Variance when Sampling Without Replacement
In Lecture 3, we talked about the distribution of a sample proportion when we sample without replacement. This is, admittedly, a long read. But one thing we can take away from it—and I’ll just tell here rather than asking you to work it out — is the probability distribution of \(Y_1\) when we make a single call and the joint distribution of \(Y_1, Y_2\) when we make two calls. Those are just special cases of the ‘Partially Marginalized’ distribution described in Lecture 3. Letting \(m_0\) and \(m_1\) be the number of zeros and ones in our binary population \(y_1 \ldots y_m\), these are the distributions.
| \(p\) | \(Y_1\) |
|---|---|
| \(\frac{m_0}{m}\) | 0 |
| \(\frac{m_1}{m}\) | 1 |
| \(p\) | \(Y_1\) | \(Y_2\) |
|---|---|---|
| \(\frac{m_0(m_0-1)}{m(m-1)}\) | 0 | 0 |
| \(\frac{m_0m_1}{m(m-1)}\) | 0 | 1 |
| \(\frac{m_0m_1}{m(m-1)}\) | 1 | 0 |
| \(\frac{m_1(m_1-1)}{m(m-1)}\) | 1 | 1 |
You can go ahead and cross out the \(Y_1\) in the first table and write in \(Y_i\), because this is the marginal distribution of every individual observation \(Y_i\) when we draw a sample without replacement of any size \(n\).

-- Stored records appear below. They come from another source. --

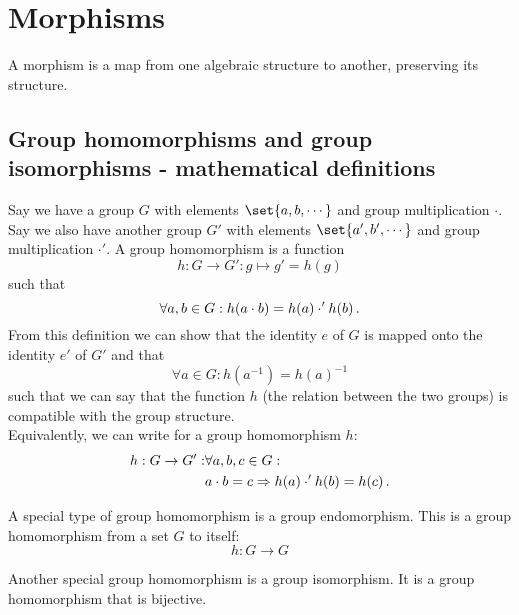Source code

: \section{Morphisms}
    A morphism is a map from one algebraic structure to another, preserving its structure.

    \subsection{Group homomorphisms and group isomorphisms - mathematical definitions}
        Say we have a group $G$ with elements $\set{a, b, \cdots}$ and group multiplication $\cdot$. Say we also have another group $G'$ with elements $\set{a', b', \cdots}$ and group multiplication $\cdot'$. A group homomorphism is a function
        \begin{equation}
           h: G \rightarrow G': g \mapsto g' = h(g)
        \end{equation}
        such that
        \begin{equation}
           \forall a, b \in G: h(a \cdot b) = h(a) \cdot' h(b) \thinspace .
        \end{equation}
        From this definition we can show that the identity $e$ of $G$ is mapped onto the identity $e'$ of $G'$ and that
        \begin{equation}
           \forall a \in G: h(a^{-1}) = h(a)^{-1}
        \end{equation}
        such that we can say that the function $h$ (the relation between the two groups) is compatible with the group structure. \\

        Equivalently, we can write for a group homomorphism $h$:
        \begin{align}
            h: G \rightarrow G': &\forall a, b, c \in G: \\
            &a \cdot b = c \Rightarrow h(a) \cdot' h(b) = h(c) \thinspace .
        \end{align}

        A special type of group homomorphism is a group endomorphism. This is a group homomorphism from a set $G$ to itself:
        \begin{equation}
            h: G \rightarrow G
        \end{equation}

        Another special group homomorphism is a group isomorphism. It is a group homomorphism that is bijective. \\

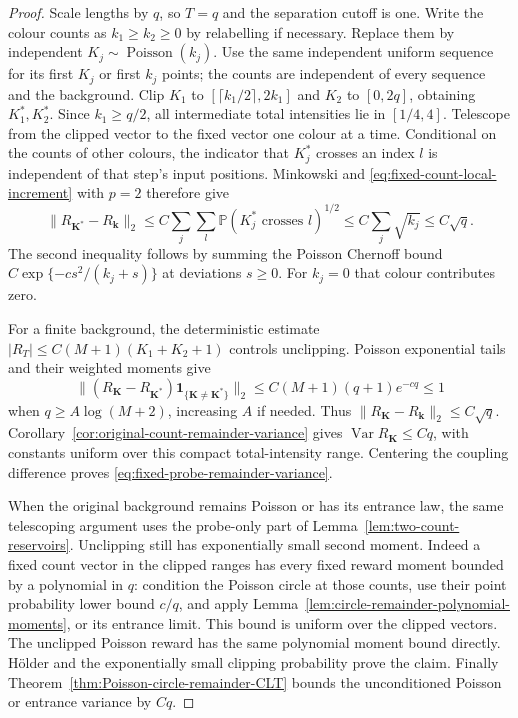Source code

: \documentclass[11pt,letterpaper]{article}
\newcommand{\PP}{\mathbb P}\newcommand{\EE}{\mathbb E}
\newcommand{\ind}{\mathbf 1}\newcommand{\Exp}{\operatorname{Exp}}
\begin{document}
\begin{proof}
Scale lengths by $q$, so $T=q$ and the separation cutoff is
one. Write the colour counts as $k_1\ge k_2\ge0$ by
relabelling if necessary. Replace them by independent
$K_j\sim\operatorname{Poisson}(k_j)$. Use the same independent
uniform sequence for its first $K_j$ or first $k_j$ points;
the counts are independent of every sequence and the background.
Clip $K_1$ to $[\lceil k_1/2\rceil,2k_1]$ and $K_2$ to
$[0,2q]$, obtaining $K_1^*,K_2^*$. Since $k_1\ge q/2$,
all intermediate total intensities lie in $[1/4,4]$.
Telescope from the clipped vector to the fixed vector one
colour at a time. Conditional on the
counts of other colours, the indicator that $K_j^*$ crosses
an index $l$ is independent of that step's input positions.
Minkowski and \eqref{eq:fixed-count-local-increment} with $p=2$
therefore give
\[
 \|R_{\boldsymbol K^*}-R_{\boldsymbol k}\|_2
 \le C\sum_j\sum_l
    \PP(K_j^*\text{ crosses }l)^{1/2}
 \le C\sum_j\sqrt{k_j}\le C\sqrt q.
\]
The second inequality follows by summing the Poisson
Chernoff bound $C\exp\{-c s^2/(k_j+s)\}$ at deviations
$s\ge0$. For $k_j=0$ that colour contributes zero.

For a finite background, the deterministic estimate
$|R_T|\le C(M+1)(K_1+K_2+1)$ controls unclipping.
Poisson exponential tails and their weighted moments give
\[
 \|(R_{\boldsymbol K}-R_{\boldsymbol K^*})
                       \ind_{\{\boldsymbol K\ne\boldsymbol K^*\}}\|_2
       \le C(M+1)(q+1)e^{-cq}\le1
\]
when $q\ge A\log(M+2)$, increasing $A$ if needed.
Thus $\|R_{\boldsymbol K}-R_{\boldsymbol k}\|_2\le C\sqrt q$.
Corollary~\ref{cor:original-count-remainder-variance} gives
$\operatorname{Var}R_{\boldsymbol K}\le Cq$, with constants
uniform over this compact total-intensity range. Centering the
coupling difference proves \eqref{eq:fixed-probe-remainder-variance}.

When the original background remains Poisson or has its
entrance law, the same telescoping argument uses the
probe-only part of Lemma~\ref{lem:two-count-reservoirs}.
Unclipping still has exponentially small second moment.
Indeed a fixed count vector in the clipped ranges has every
fixed reward moment bounded by a polynomial in $q$: condition
the Poisson circle at those counts, use their point probability
lower bound $c/q$, and apply
Lemma~\ref{lem:circle-remainder-polynomial-moments}, or its
entrance limit. This bound is uniform over the clipped
vectors. The unclipped Poisson reward has the same polynomial
moment bound directly. H\"older and the exponentially small
clipping probability prove the claim. Finally
Theorem~\ref{thm:Poisson-circle-remainder-CLT} bounds the
unconditioned Poisson or entrance variance by $Cq$.
\end{proof}
\end{document}
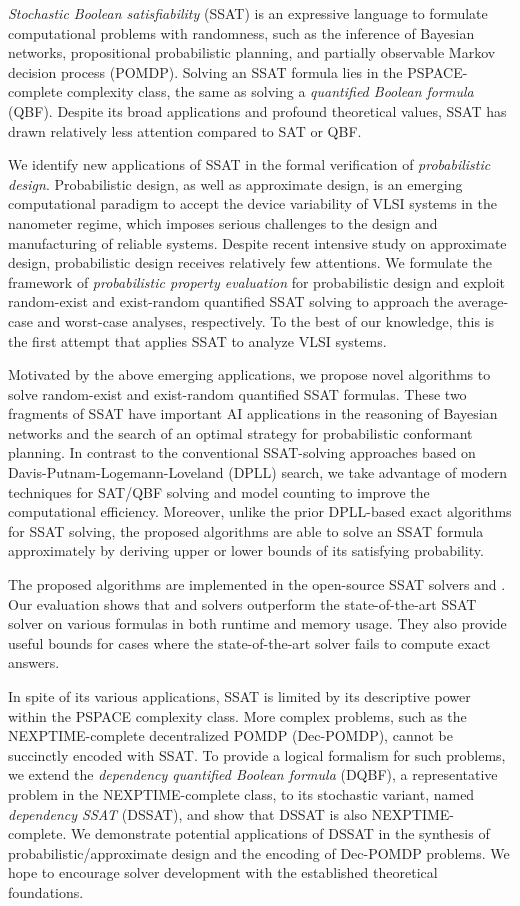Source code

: \textit{Stochastic Boolean satisfiability} (SSAT) is an expressive language
to formulate computational problems with randomness,
such as the inference of Bayesian networks,
propositional probabilistic planning,
and partially observable Markov decision process (POMDP).
Solving an SSAT formula lies in the PSPACE-complete complexity class,
the same as solving a \textit{quantified Boolean formula} (QBF).
Despite its broad applications and profound theoretical values,
SSAT has drawn relatively less attention compared to SAT or QBF.

We identify new applications of SSAT in the formal verification of \textit{probabilistic design}.
Probabilistic design, as well as approximate design,
is an emerging computational paradigm to accept the device variability of VLSI systems in the nanometer regime,
which imposes serious challenges to the design and manufacturing of reliable systems.
Despite recent intensive study on approximate design,
probabilistic design receives relatively few attentions.
We formulate the framework of \textit{probabilistic property evaluation} for probabilistic design
and exploit random-exist and exist-random quantified SSAT solving
to approach the average-case and worst-case analyses, respectively.
To the best of our knowledge,
this is the first attempt that applies SSAT to analyze VLSI systems.

Motivated by the above emerging applications,
we propose novel algorithms to solve random-exist and exist-random quantified SSAT formulas.
These two fragments of SSAT have important AI applications
in the reasoning of Bayesian networks and
the search of an optimal strategy for probabilistic conformant planning.
In contrast to the conventional SSAT-solving approaches
based on Davis-Putnam-Logemann-Loveland (DPLL) search,
we take advantage of modern techniques for SAT/QBF solving and model counting
to improve the computational efficiency.
Moreover, unlike the prior DPLL-based exact algorithms for SSAT solving,
the proposed algorithms are able to solve an SSAT formula approximately
by deriving upper or lower bounds of its satisfying probability.

The proposed algorithms are implemented in the open-source SSAT solvers \ressat and \erssat.
Our evaluation shows that \ressat and \erssat solvers outperform the state-of-the-art SSAT solver
on various formulas in both runtime and memory usage.
They also provide useful bounds for cases where the state-of-the-art solver fails to compute exact answers.

In spite of its various applications,
SSAT is limited by its descriptive power within the PSPACE complexity class.
More complex problems,
such as the NEXPTIME-complete decentralized POMDP (Dec-POMDP),
cannot be succinctly encoded with SSAT.
To provide a logical formalism for such problems,
we extend the \textit{dependency quantified Boolean formula} (DQBF),
a representative problem in the NEXPTIME-complete class,
to its stochastic variant,
named \textit{dependency SSAT} (DSSAT),
and show that DSSAT is also NEXPTIME-complete.
We demonstrate potential applications of DSSAT
in the synthesis of probabilistic/approximate design
and the encoding of Dec-POMDP problems.
We hope to encourage solver development with the established theoretical foundations.

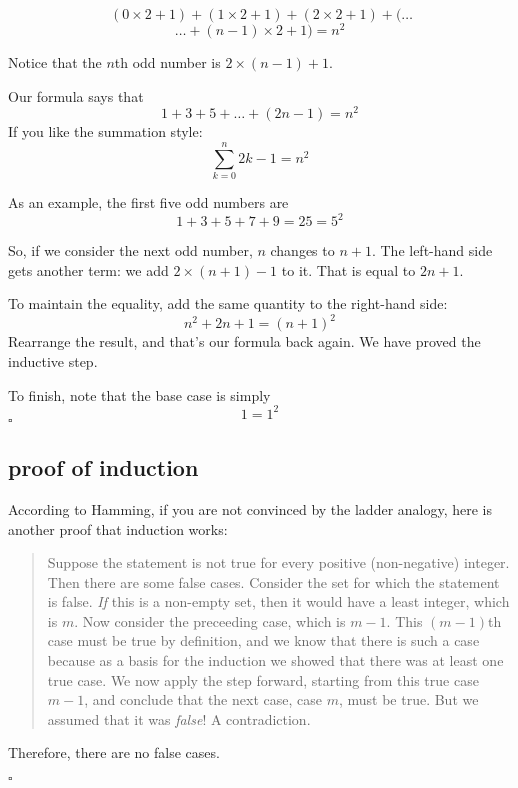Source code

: \documentclass[11pt, oneside]{article}
\begin{document}
\[ \ (0 \times 2 + 1) +  (1 \times 2 + 1) + (2 \times 2 + 1) + (\dots \]
\[ \dots + (n-1) \times 2 + 1) = n^2 \]

Notice that the $n$th odd number is $2 \times (n-1) + 1$.

Our formula says that
\[ 1 + 3 + 5 + \dots + (2n - 1) = n^2 \]
If you like the summation style:
\[ \sum_{k=0}^n 2k - 1 = n^2 \]

As an example, the first five odd numbers are
\[ 1 + 3 + 5 + 7 + 9 = 25 = 5^2 \]

So, if we consider the next odd number, $n$ changes to $n+1$.  The left-hand side gets another term:  we add $2 \times (n+1)-1$ to it.  That is equal to $2n + 1$.

To maintain the equality, add the same quantity to the right-hand side:
\[ n^2 + 2n + 1 = (n+1)^2 \]
Rearrange the result, and that's our formula back again.  We have proved the inductive step.  

To finish, note that the base case is simply
\[ 1 = 1^2 \]
$\square$

\subsection*{proof of induction}

According to Hamming, if you are not convinced by the ladder analogy, here is another proof that induction works:

\begin{quote}Suppose the statement is not true for every positive (non-negative) integer.  Then there are some false cases.  Consider the set for which the statement is false.  \emph{If} this is a non-empty set, then it would have a least integer, which is $m$.  Now consider the preceeding case, which is $m - 1$.  This $(m-1)$th case must be true by definition, and we know that there is such a case because as a basis for the induction we showed that there was at least one true case.  We now apply the step forward, starting from this true case $m-1$, and conclude that the next case, case $m$, must be true.  But we assumed that it was \emph{false}!  A contradiction. \end{quote}

Therefore, there are no false cases.

$\square$
\end{document}
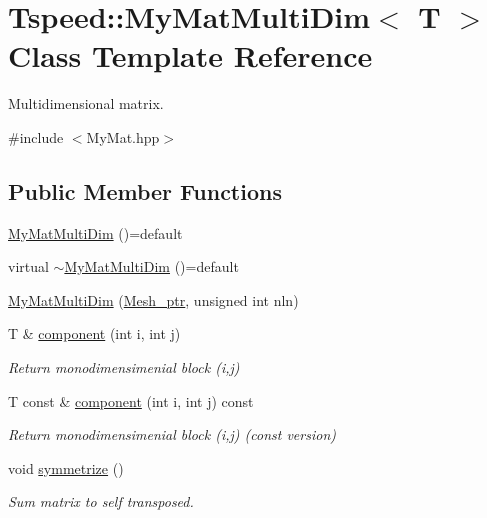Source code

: \hypertarget{classTspeed_1_1MyMatMultiDim}{\section{Tspeed\-:\-:My\-Mat\-Multi\-Dim$<$ T $>$ Class Template Reference}
\label{classTspeed_1_1MyMatMultiDim}
}


Multidimensional matrix.  




{\ttfamily \#include $<$My\-Mat.\-hpp$>$}

\subsection*{Public Member Functions}
\begin{DoxyCompactItemize}
\item 
\hyperlink{classTspeed_1_1MyMatMultiDim_a1d08f2d14a8074dbfc0fb0ccf85c5bd3}{My\-Mat\-Multi\-Dim} ()=default
\item 
virtual \hyperlink{classTspeed_1_1MyMatMultiDim_a1186b247ce40afb915e3fac80f99deb3}{$\sim$\-My\-Mat\-Multi\-Dim} ()=default
\item 
\hyperlink{classTspeed_1_1MyMatMultiDim_aae1c5f412040fbc3f344f612b4609f95}{My\-Mat\-Multi\-Dim} (\hyperlink{namespaceTspeed_a7367a01365c4cc2c1a09305b3effc4e8}{Mesh\-\_\-ptr}, unsigned int nln)
\item 
T \& \hyperlink{classTspeed_1_1MyMatMultiDim_a03782558106363767dd160f5170e6a66}{component} (int i, int j)
\begin{DoxyCompactList}\small\item\em Return monodimensimenial block (i,j) \end{DoxyCompactList}\item 
T const \& \hyperlink{classTspeed_1_1MyMatMultiDim_a4d217bb29f278fb65a8f02df72bf7142}{component} (int i, int j) const 
\begin{DoxyCompactList}\small\item\em Return monodimensimenial block (i,j) (const version) \end{DoxyCompactList}\item 
void \hyperlink{classTspeed_1_1MyMatMultiDim_a9e0b39723d52237575763129f4056349}{symmetrize} ()
\begin{DoxyCompactList}\small\item\em Sum matrix to self transposed. \end{DoxyCompactList}\item 

\end{DoxyCompactItemize}
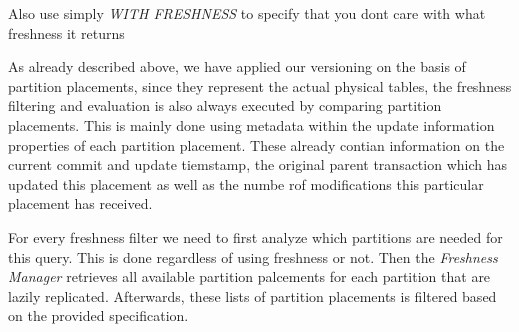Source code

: Also use simply \emph{WITH FRESHNESS} to specify that you dont care with what freshness it returns


As already described above, we have applied our versioning on the basis of partition placements, since they represent the actual physical tables,
the freshness filtering and evaluation is also always executed by comparing partition placements. 
This is mainly done using metadata within the update information properties of each partition placement. These already contian information on the current commit and update tiemstamp,
the original parent transaction which has updated this placement as well as the numbe rof modifications this particular placement has received.

For every freshness filter we need to first analyze which partitions are needed for this query. This is done regardless of using freshness or not.
Then the \textit{Freshness Manager} retrieves all available partition palcements for each partition that are lazily replicated.
Afterwards, these lists of partition placements is filtered based on the provided specification.



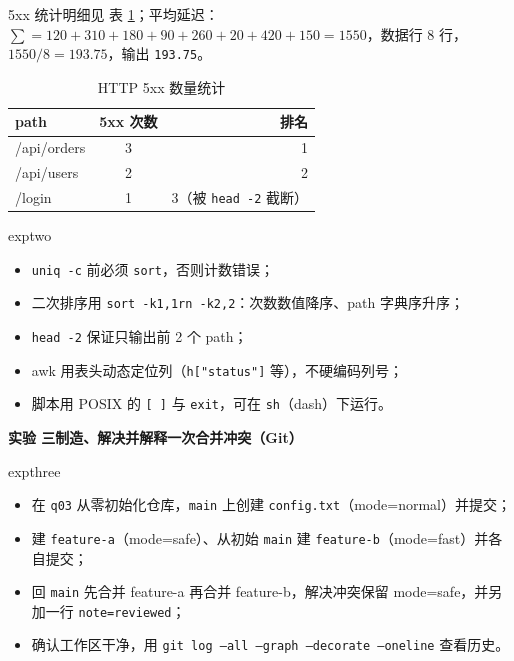 \documentclass[11pt,a4paper,fontset=none]{ctexart}
\newcommand{\expbanner}[3]{%
  \par\vspace{1.6em}
  \begin{tcolorbox}[enhanced, colback=#1!10, colframe=#1!85!black,
    boxrule=1pt, arc=3pt, left=8pt, right=8pt, top=6pt, bottom=6pt]
    {\Large\bfseries\color{#1!70!black}实验 #2\qquad #3}
  \end{tcolorbox}
  \par\vspace{0.2em}\noindent\ignorespaces
}
\begin{document}
5xx 统计明细见 表 \ref{tab:5xx}；平均延迟：
$\sum = 120+310+180+90+260+20+420+150 = 1550$，数据行 8 行，
$1550 / 8 = 193.75$，输出 \texttt{193.75}。

\begin{table}[htbp]
  \centering
  \caption{HTTP 5xx 数量统计}
  \label{tab:5xx}
  \begin{tabular}{lcr}
    \toprule
    path & 5xx 次数 & 排名 \\
    \midrule
    /api/orders & 3 & 1 \\
    /api/users  & 2 & 2 \\
    /login      & 1 & 3（被 \texttt{head -2} 截断） \\
    \bottomrule
  \end{tabular}
\end{table}

\begin{trapbox}{exptwo}
\begin{itemize}[leftmargin=1.4em, itemsep=1pt]
  \item \texttt{uniq -c} 前必须 \texttt{sort}，否则计数错误；
  \item 二次排序用 \texttt{sort -k1,1rn -k2,2}：次数数值降序、path 字典序升序；
  \item \texttt{head -2} 保证只输出前 2 个 path；
  \item awk 用表头动态定位列（\texttt{h["status"]} 等），不硬编码列号；
  \item 脚本用 POSIX 的 \texttt{[ ]} 与 \texttt{exit}，可在 \texttt{sh}（dash）下运行。
\end{itemize}
\end{trapbox}

\expbanner{expthree}{三}{制造、解决并解释一次合并冲突（Git）}

\begin{reqbox}{expthree}
\begin{itemize}[leftmargin=1.4em, itemsep=1pt]
  \item 在 \texttt{q03} 从零初始化仓库，\texttt{main} 上创建 \texttt{config.txt}（mode=normal）并提交；
  \item 建 \texttt{feature-a}（mode=safe）、从初始 \texttt{main} 建 \texttt{feature-b}（mode=fast）并各自提交；
  \item 回 \texttt{main} 先合并 feature-a 再合并 feature-b，解决冲突保留 mode=safe，并另加一行
        \texttt{note=reviewed}；
  \item 确认工作区干净，用 \texttt{git log --all --graph --decorate --oneline} 查看历史。
\end{itemize}
\end{reqbox}
\end{document}
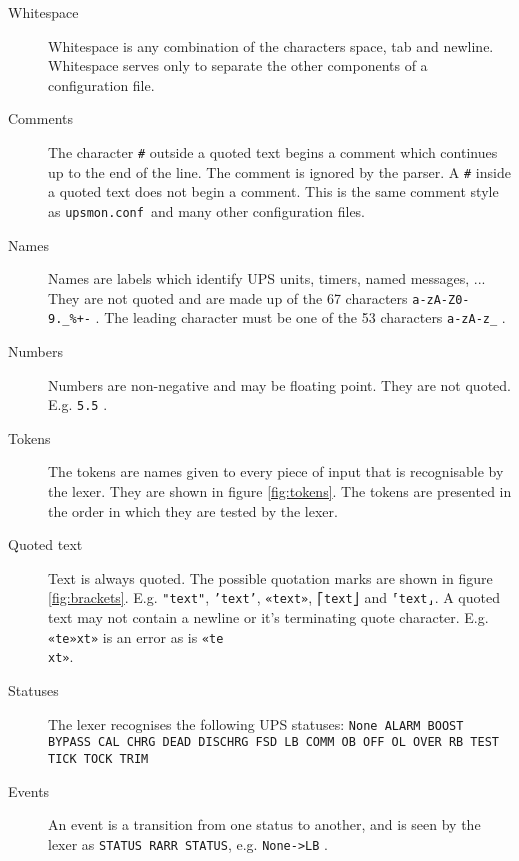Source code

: \documentclass[12pt]{article}
\newcommand{\upsmonconf}{\textcolor{MONCOLOUR}{\texttt{upsmon.conf}}}
\begin{document}
\begin{description}

\item[Whitespace]

Whitespace is any combination of the characters space, tab and
newline.  Whitespace serves only to separate the other components of a
configuration file.

\item[Comments]

The character \texttt{\#} outside a quoted text begins a comment which
continues up to the end of the line.  The comment is ignored by the parser.  A
\texttt{\#} inside a quoted text does not begin a comment.  This is the same
comment style as \upsmonconf\ and many other configuration files.

\item[Names]

Names are labels which identify UPS units, timers, named messages, ...  They
are not quoted and are made up of the 67 characters
\texttt{a-zA-Z0-9.\_\%+-} .  The leading character must be one of the 53
characters \texttt{a-zA-z\_} .

\item[Numbers]

Numbers are non-negative and may be floating point.  They are not quoted.
E.g. \texttt{5.5} .

\item[Tokens]

The tokens are names given to every piece of input that is recognisable by the
lexer.  They are shown in figure \ref{fig:tokens}.  The tokens are presented
in the order in which they are tested by the lexer.

\item[Quoted text]

Text is always quoted.  The possible quotation marks are shown in figure
\ref{fig:brackets}.  E.g. \texttt{"text"}, \texttt{'text'}, \texttt{«text»},
\texttt{⎡text⎦} and \texttt{⸢text⸥}.  A quoted text may not contain a newline
or it's terminating quote character.  E.g.  \texttt{«te»xt»} is an error as is
\texttt{«te}\\
\texttt{xt»}.

\item[Statuses]

The lexer recognises the following UPS statuses: \texttt{None ALARM BOOST
  BYPASS CAL CHRG DEAD DISCHRG FSD LB COMM OB OFF OL OVER RB TEST TICK TOCK
  TRIM}

\item[Events]

An event is a transition from one status to another, and is seen by the lexer
as \texttt{STATUS RARR STATUS}, e.g. \texttt{None->LB} .

\end{description}
\end{document}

You can cross out \(Y_1\) and \(Y_2\) in the second table and write in \(Y_i\) and \(Y_j\) for the same reason: it’s the joint distribution of any pair \((Y_i, Y_j)\) for \(i\neq j\) when we draw a sample without replacement of any size \(n\). This makes them a lot more useful.
To justify this, we can do a simple two-step thought experiment. We’ll think of drawing a sample without replacement as the process of shuffling a deck of cards labeled 1 … m, then drawing the first \(n\) cards off the top. Letting \(J_1\) be what the first card says, \(J_2\) what the second one says, and so on, our sample \(Y_1 \ldots Y_n\) is \(y_{J_1} \ldots y_{J_n}\). Here’s our argument.
No matter how many cards we’re going to draw, the distribution of the first card is the same. Same with the first two cards. Thus, what we’ve written above is the marginal distribution of \(Y_1\) and the joint distribution of \((Y_1,Y_2)\) when we make any number of calls \(n\).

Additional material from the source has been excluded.